Distributed Convex Optimization with State-Dependent (Social) Interactions over Random Networks
Seyyed Shaho Alaviani, Atul Kelkar
TL;DR
This work addresses distributed convex optimization under a novel combination of state-dependent interactions and random arbitrary networks, introducing a state-dependent weighted random operator that is quasi-nonexpansive. It develops a gradient-based, discrete-time algorithm that blends local descent with a random operator and proves almost sure and mean-square convergence to the global optimum, even in totally asynchronous settings and under periodic synchronous graphs. A key contribution is removing the need for a priori topology distributions by exploiting the quasi-nonexpansive property, thereby broadening applicability to general switched networks, including robot networks with distribution-dependent communication.
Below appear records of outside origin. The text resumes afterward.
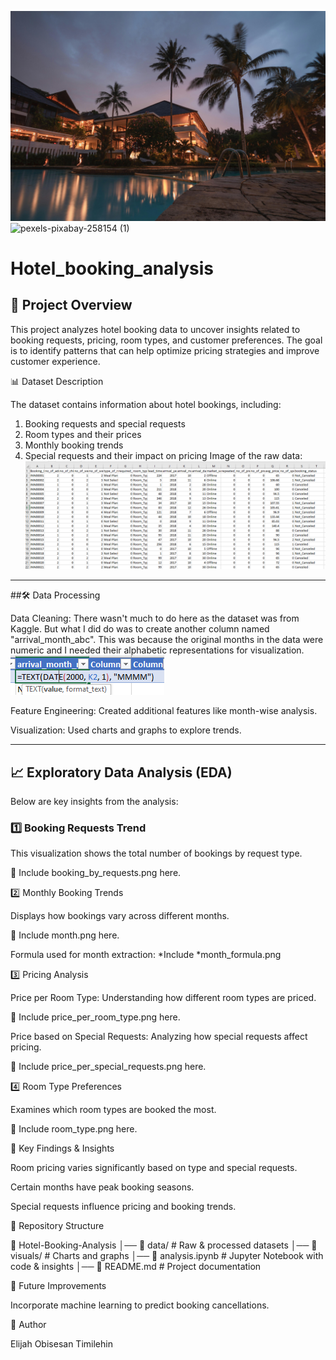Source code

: ![image_alt](https://github.com/etimexo/Hotel_booking_analysis/blob/main/visualizations/pexels-pixabay-258154%20(1).jpg)
![pexels-pixabay-258154 (1)](https://github.com/user-attachments/assets/cd15db27-d71a-435b-bd5d-e4158bd7ae65)

# Hotel_booking_analysis
## 📌 Project Overview

This project analyzes hotel booking data to uncover insights related to booking requests, pricing, room types, and customer preferences. The goal is to identify patterns that can help optimize pricing strategies and improve customer experience.

📊 Dataset Description

The dataset contains information about hotel bookings, including:
1. Booking requests and special requests
2. Room types and their prices
3. Monthly booking trends
4. Special requests and their impact on pricing
Image of the raw data:
![image_alt](https://github.com/etimexo/Hotel_booking_analysis/blob/main/visualizations/raw_data.png)
___

##🛠 Data Processing

Data Cleaning: There wasn't much to do here as the dataset was from Kaggle. But what I did do was to create another column named "arrival_month_abc".
This was because the original months in the data were numeric and I needed their alphabetic representations for visualization.
![image_alt](https://github.com/etimexo/Hotel_booking_analysis/blob/main/visualizations/month_formula.png)

Feature Engineering: Created additional features like month-wise analysis.

Visualization: Used charts and graphs to explore trends.
___

## 📈 Exploratory Data Analysis (EDA)

Below are key insights from the analysis:

### 1️⃣ Booking Requests Trend

This visualization shows the total number of bookings by request type.


📌 Include booking_by_requests.png here.

2️⃣ Monthly Booking Trends

Displays how bookings vary across different months.

📌 Include month.png here.

Formula used for month extraction: *Include *month_formula.png

3️⃣ Pricing Analysis

Price per Room Type: Understanding how different room types are priced.

📌 Include price_per_room_type.png here.

Price based on Special Requests: Analyzing how special requests affect pricing.

📌 Include price_per_special_requests.png here.

4️⃣ Room Type Preferences

Examines which room types are booked the most.

📌 Include room_type.png here.

📝 Key Findings & Insights

Room pricing varies significantly based on type and special requests.

Certain months have peak booking seasons.

Special requests influence pricing and booking trends.

📂 Repository Structure

📂 Hotel-Booking-Analysis
│── 📁 data/              # Raw & processed datasets
│── 📁 visuals/           # Charts and graphs
│── 📄 analysis.ipynb     # Jupyter Notebook with code & insights
│── 📄 README.md         # Project documentation

🔮 Future Improvements

Incorporate machine learning to predict booking cancellations.

📌 Author

Elijah Obisesan Timilehin

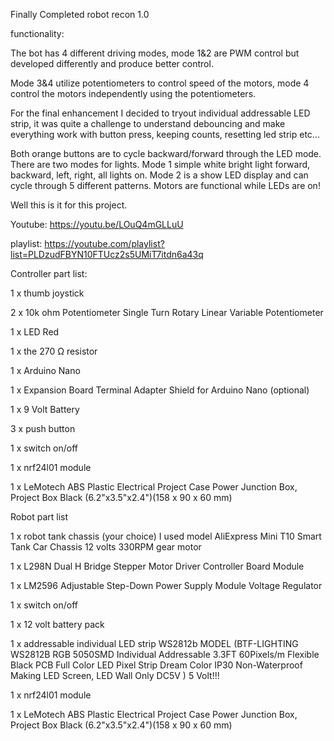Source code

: Finally Completed robot recon 1.0


functionality:

The bot has 4 different driving modes, mode 1&2 are PWM control but developed  differently and produce better control.

Mode 3&4 utilize potentiometers to control speed of the motors, mode 4 control the motors independently using the potentiometers.

For the final enhancement I decided to tryout individual addressable LED strip, it was quite a challenge to understand debouncing and make everything work with button press, keeping counts, resetting led strip etc...

Both orange buttons are to cycle backward/forward through the LED mode. There are two modes for lights. Mode 1 simple white bright light forward, backward, left, right, all lights on. Mode 2 is a show LED display and can cycle through 5 different patterns. Motors  are functional while LEDs are on!


Well this is it for this project.

Youtube: https://youtu.be/LOuQ4mGLLuU

playlist:
https://youtube.com/playlist?list=PLDzudFBYN10FTUcz2s5UMiT7itdn6a43q


Controller part list:

1 x thumb joystick

2 x 10k ohm Potentiometer Single Turn Rotary Linear Variable Potentiometer

1 x LED Red

1 x the 270 Ω resistor

1 x Arduino Nano

1 x Expansion Board Terminal Adapter Shield for Arduino Nano (optional)

1 x 9 Volt Battery

3 x push button

1 x switch on/off

1 x nrf24l01 module

1 x LeMotech ABS Plastic Electrical Project Case Power Junction Box, Project Box Black (6.2"x3.5"x2.4")(158 x 90 x 60 mm)




Robot part list

1 x robot tank chassis (your choice) I used model AliExpress Mini T10 Smart Tank Car Chassis 12 volts 330RPM gear motor

1 x L298N Dual H Bridge Stepper Motor Driver Controller Board Module

1 x LM2596 Adjustable Step-Down Power Supply Module Voltage Regulator

1 x switch on/off

1 x 12 volt battery pack

1 x addressable individual LED strip WS2812b MODEL (BTF-LIGHTING WS2812B RGB 5050SMD Individual
Addressable 3.3FT 60Pixels/m Flexible Black PCB Full
Color LED Pixel Strip Dream Color IP30 Non-Waterproof
Making LED Screen, LED Wall Only DC5V ) 5 Volt!!!

1 x nrf24l01 module

1 x LeMotech ABS Plastic Electrical Project Case Power Junction Box, Project Box Black (6.2"x3.5"x2.4")(158 x 90 x 60 mm)
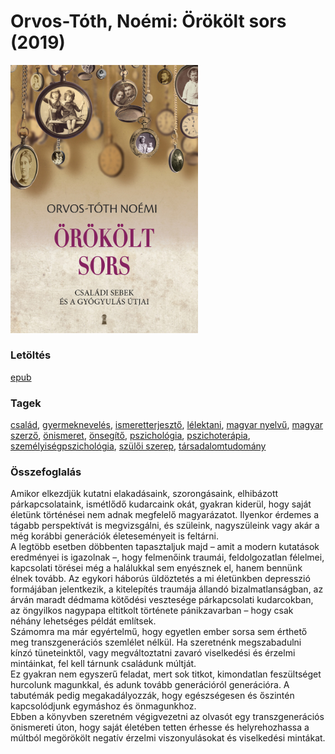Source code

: # <a name="id_1290">Orvos-Tóth, Noémi: Örökölt sors (2019)</a>
<img src="https://github.com/BercziSandor/calibre_lib/raw/main/libs/main/Orvos-Toth%2C%20Noemi/Orokolt%20sors%20%281290%29/cover.jpg" alt="cover" width="300"/>

### Letöltés
[epub](https://github.com/BercziSandor/calibre_lib/raw/main/libs/main/Orvos-Toth%2C%20Noemi/Orokolt%20sors%20%281290%29/Orokolt%20sors%20-%20Orvos-Toth%2C%20Noemi.epub)

### Tagek
[család](https://github.com/berczisandor/calibre_lib/libs/main/_tags/csal%c3%a1d.md), [gyermeknevelés](https://github.com/berczisandor/calibre_lib/libs/main/_tags/gyermeknevel%c3%a9s.md), [ismeretterjesztő](https://github.com/berczisandor/calibre_lib/libs/main/_tags/ismeretterjeszt%c5%91.md), [lélektani](https://github.com/berczisandor/calibre_lib/libs/main/_tags/l%c3%a9lektani.md), [magyar nyelvű](https://github.com/berczisandor/calibre_lib/libs/main/_tags/magyar%20nyelv%c5%b1.md), [magyar szerző](https://github.com/berczisandor/calibre_lib/libs/main/_tags/magyar%20szerz%c5%91.md), [önismeret](https://github.com/berczisandor/calibre_lib/libs/main/_tags/%c3%b6nismeret.md), [önsegítő](https://github.com/berczisandor/calibre_lib/libs/main/_tags/%c3%b6nseg%c3%adt%c5%91.md), [pszichológia](https://github.com/berczisandor/calibre_lib/libs/main/_tags/pszichol%c3%b3gia.md), [pszichoterápia](https://github.com/berczisandor/calibre_lib/libs/main/_tags/pszichoter%c3%a1pia.md), [személyiségpszichológia](https://github.com/berczisandor/calibre_lib/libs/main/_tags/szem%c3%a9lyis%c3%a9gpszichol%c3%b3gia.md), [szülői szerep](https://github.com/berczisandor/calibre_lib/libs/main/_tags/sz%c3%bcl%c5%91i%20szerep.md), [társadalomtudomány](https://github.com/berczisandor/calibre_lib/libs/main/_tags/t%c3%a1rsadalomtudom%c3%a1ny.md)

### Összefoglalás
<div>
<p>Amikor ​elkezdjük kutatni elakadásaink, szorongásaink, elhibázott párkapcsolataink, ismétlődő kudarcaink okát, gyakran kiderül, hogy saját életünk történései nem adnak megfelelő magyarázatot. Ilyenkor érdemes a tágabb perspektívát is megvizsgálni, és szüleink, nagyszüleink vagy akár a még korábbi generációk életeseményeit is feltárni.<br>A legtöbb esetben döbbenten tapasztaljuk majd – amit a modern kutatások eredményei is igazolnak –, hogy felmenőink traumái, feldolgozatlan félelmei, kapcsolati törései még a halálukkal sem enyésznek el, hanem bennünk élnek tovább. Az egykori háborús üldöztetés a mi életünkben depresszió formájában jelentkezik, a kitelepítés traumája állandó bizalmatlanságban, az árván maradt dédmama kötődési vesztesége párkapcsolati kudarcokban, az öngyilkos nagypapa eltitkolt története pánikzavarban – hogy csak néhány lehetséges példát említsek.<br>Számomra ma már egyértelmű, hogy egyetlen ember sorsa sem érthető meg transzgenerációs szemlélet nélkül. Ha szeretnénk megszabadulni kínzó tüneteinktől, vagy megváltoztatni zavaró viselkedési és érzelmi mintáinkat, fel kell tárnunk családunk múltját.<br>Ez gyakran nem egyszerű feladat, mert sok titkot, kimondatlan feszültséget hurcolunk magunkkal, és adunk tovább generációról generációra. A tabutémák pedig megakadályozzák, hogy egészségesen és őszintén kapcsolódjunk egymáshoz és önmagunkhoz.<br>Ebben a könyvben szeretném végigvezetni az olvasót egy transzgenerációs önismereti úton, hogy saját életében tetten érhesse és helyrehozhassa a múltból megörökölt negatív érzelmi viszonyulásokat és viselkedési mintákat.</p></div>


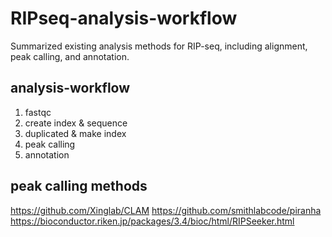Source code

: # RIPseq-analysis-workflow
Summarized existing analysis methods for RIP-seq, including alignment, peak calling, and annotation.

## analysis-workflow
1. fastqc
2. create index & sequence
3. duplicated & make index
4. peak calling
5. annotation

## peak calling methods
https://github.com/Xinglab/CLAM
https://github.com/smithlabcode/piranha
https://bioconductor.riken.jp/packages/3.4/bioc/html/RIPSeeker.html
The results advance distributed optimization by enabling robust performance on networks with state-dependent weights and stochastic connectivity, with practical validation via a warehouse-robot example and extensions to distributed implementations without stringent connectivity assumptions.
Abstract
This paper aims at distributed multi-agent convex optimization where the communications network among the agents are presented by a random sequence of possibly state-dependent weighted graphs. This is the first work to consider both random arbitrary communication networks and state-dependent interactions among agents. The state-dependent weighted random operator of the graph is shown to be quasi-nonexpansive; this property neglects a priori distribution assumption of random communication topologies to be imposed on the operator. Therefore, it contains more general class of random networks with or without asynchronous protocols. A more general mathematical optimization problem than that addressed in the literature is presented, namely minimization of a convex function over the fixed-value point set of a quasi-nonexpansive random operator. A discrete-time algorithm is provided that is able to converge both almost surely and in mean square to the global solution of the optimization problem. Hence, as a special case, it reduces to a totally asynchronous algorithm for the distributed optimization problem. The algorithm is able to converge even if the weighted matrix of the graph is periodic and irreducible under synchronous protocol. Finally, a case study on a network of robots in an automated warehouse is given where there is distribution dependency among random communication graphs.